KEY POINTS:
PERFORMANCE
What: Beethoven's Fidelio
Where and when: Auckland Town Hall, Friday 8pm
The world knows Simon O'Neill is a young tenor to watch out for. When the New York Times commented that "the clarion-voiced tenor Simon O'Neill was a formidable Florestan", reviewing his Covent Garden performance, it joined the many other reviews in the New Zealander's CV that scramble for words to do justice to his talents in hard, cold adjectives.
Big talent. Big man. And O'Neill is aware of both. "I am going to see a dietitian. Can't die young," says the 36-year-old. His friends , American opera stars Deborah Voigt and Ben Heppner, are offering advice and support.
"Ben said, 'Get rid of the tummy'," O'Neill says, "he was straight up with me."
O'Neill has been close to the American tenor since covering for him at New York's Metropolitan Opera. "It's an honour," he says. "The Met is very intelligent in growing the new generation and I hope they consider me as part of it."
O'Neill has also secured roles in his own right, ranging from Don Jose in Washington and Rodolfo in a number of American houses to Mitch in the Viennese production of Andre Previn's A Streetcar Named Desire at the Theater an der Wien.
He returns to London to play Siegmund in the new Covent Garden production of Wagner's Ring. "I've been upgraded," he laughs. "I do the first two and Domingo does the other two. My conductor is Antonio Pappano and my Wotan is Bryn Terfel. I can't believe I'm on the top shelf, single malt; I have certainly graduated from on tap."
It was Pappano's baton which guided O'Neill as Florestan two months ago.
"He's terrifying," is the answer when a asked what the high-flying conductor is like to work with, "but he is also so kind. He wants more than you feel you can give which is a good thing ultimately. He wants more legato, more tone, more piano, more dolce, more depth, more declamation.

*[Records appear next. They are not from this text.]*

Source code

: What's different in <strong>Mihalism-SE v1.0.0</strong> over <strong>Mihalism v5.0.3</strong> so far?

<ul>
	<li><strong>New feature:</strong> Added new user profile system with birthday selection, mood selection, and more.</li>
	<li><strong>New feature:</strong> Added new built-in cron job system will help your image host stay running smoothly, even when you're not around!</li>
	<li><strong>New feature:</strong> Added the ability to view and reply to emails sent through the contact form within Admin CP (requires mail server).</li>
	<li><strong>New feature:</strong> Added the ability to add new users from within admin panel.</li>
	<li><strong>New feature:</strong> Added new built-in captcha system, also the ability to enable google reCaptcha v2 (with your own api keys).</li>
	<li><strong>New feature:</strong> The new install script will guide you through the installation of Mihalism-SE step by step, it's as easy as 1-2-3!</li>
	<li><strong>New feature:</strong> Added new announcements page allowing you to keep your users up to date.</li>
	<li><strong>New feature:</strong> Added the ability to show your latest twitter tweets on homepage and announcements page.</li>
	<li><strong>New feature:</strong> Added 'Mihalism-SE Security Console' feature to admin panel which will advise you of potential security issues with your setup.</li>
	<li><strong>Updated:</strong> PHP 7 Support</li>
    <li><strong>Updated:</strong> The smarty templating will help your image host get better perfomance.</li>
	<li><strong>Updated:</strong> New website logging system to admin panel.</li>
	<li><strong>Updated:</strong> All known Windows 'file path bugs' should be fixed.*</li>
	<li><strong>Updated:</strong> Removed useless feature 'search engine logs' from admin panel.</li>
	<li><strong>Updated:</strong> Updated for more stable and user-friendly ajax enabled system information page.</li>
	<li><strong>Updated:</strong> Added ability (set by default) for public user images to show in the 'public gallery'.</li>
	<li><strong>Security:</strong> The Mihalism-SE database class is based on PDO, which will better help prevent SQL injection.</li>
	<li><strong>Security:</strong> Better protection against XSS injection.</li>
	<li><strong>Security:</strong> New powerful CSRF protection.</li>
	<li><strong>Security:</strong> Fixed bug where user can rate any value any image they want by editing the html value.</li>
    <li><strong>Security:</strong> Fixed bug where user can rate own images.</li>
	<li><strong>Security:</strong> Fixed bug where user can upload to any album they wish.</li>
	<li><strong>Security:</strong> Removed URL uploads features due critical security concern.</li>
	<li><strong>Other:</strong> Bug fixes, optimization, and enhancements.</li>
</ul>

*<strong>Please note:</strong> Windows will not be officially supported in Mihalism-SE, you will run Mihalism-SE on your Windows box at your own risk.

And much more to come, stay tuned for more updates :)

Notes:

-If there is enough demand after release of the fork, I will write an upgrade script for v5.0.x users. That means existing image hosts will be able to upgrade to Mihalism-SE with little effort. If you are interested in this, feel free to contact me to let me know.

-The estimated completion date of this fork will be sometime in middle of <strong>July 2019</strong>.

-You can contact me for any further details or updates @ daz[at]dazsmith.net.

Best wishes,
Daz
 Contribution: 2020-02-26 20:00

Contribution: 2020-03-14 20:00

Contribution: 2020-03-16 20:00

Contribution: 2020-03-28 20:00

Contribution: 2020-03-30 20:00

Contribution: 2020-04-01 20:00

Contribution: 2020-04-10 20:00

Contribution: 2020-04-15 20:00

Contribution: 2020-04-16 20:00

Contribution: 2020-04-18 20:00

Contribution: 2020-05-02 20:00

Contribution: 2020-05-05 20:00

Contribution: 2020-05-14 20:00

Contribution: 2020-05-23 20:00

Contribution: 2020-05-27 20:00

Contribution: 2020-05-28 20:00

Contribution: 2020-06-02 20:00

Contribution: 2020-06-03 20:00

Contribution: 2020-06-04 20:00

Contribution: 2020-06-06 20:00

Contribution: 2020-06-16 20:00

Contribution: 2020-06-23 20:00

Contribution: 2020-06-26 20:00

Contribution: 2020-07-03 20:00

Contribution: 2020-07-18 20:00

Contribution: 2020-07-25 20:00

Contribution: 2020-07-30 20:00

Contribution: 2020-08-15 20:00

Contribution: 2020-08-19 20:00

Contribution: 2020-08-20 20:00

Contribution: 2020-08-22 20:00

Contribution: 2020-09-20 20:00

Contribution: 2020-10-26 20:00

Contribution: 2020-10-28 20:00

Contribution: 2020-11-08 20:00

"He is with you all the time."
Tomorrow Auckland can experience the O'Neill phenomenon when he heads the cast of the Auckland Philharmonia Orchestra's concert version of Fidelio, alongside Erika Sunnegardh's Leonore.
"When you are singing Fidelio," he says, "you are aware that there are millions of people in the world in Florestan's situation.
"It might be a writer who has written something in a political rag. He has been in prison for a long time and now people want to get rid of him. And we live in that time now."
The musical demands of Florestan, apart from stamina, include its vocal range.
"You need to have power and resonance as well as a real ping in the voice. But you also have to have depth. I don't know how many layers of paint or varnish there are, but I'm only up to the first or second."
Stamina is not a worry. "I sing huge amounts a day when I am doing a role like Lohengrin.
"When my darling wife comes home from her job as a lawyer, I don't usually sing in the house because it gives her a headache. I sing during business hours, from 9.30am to 5pm."
Practice will be a priority with the bookings ahead including an Otello with Riccardo Muti and, stretching to 2016, a possible Tristan at La Scala and Houston.
But, in the meantime, tomorrow night in the Town Hall, O'Neill promises to be a Florestan to remember.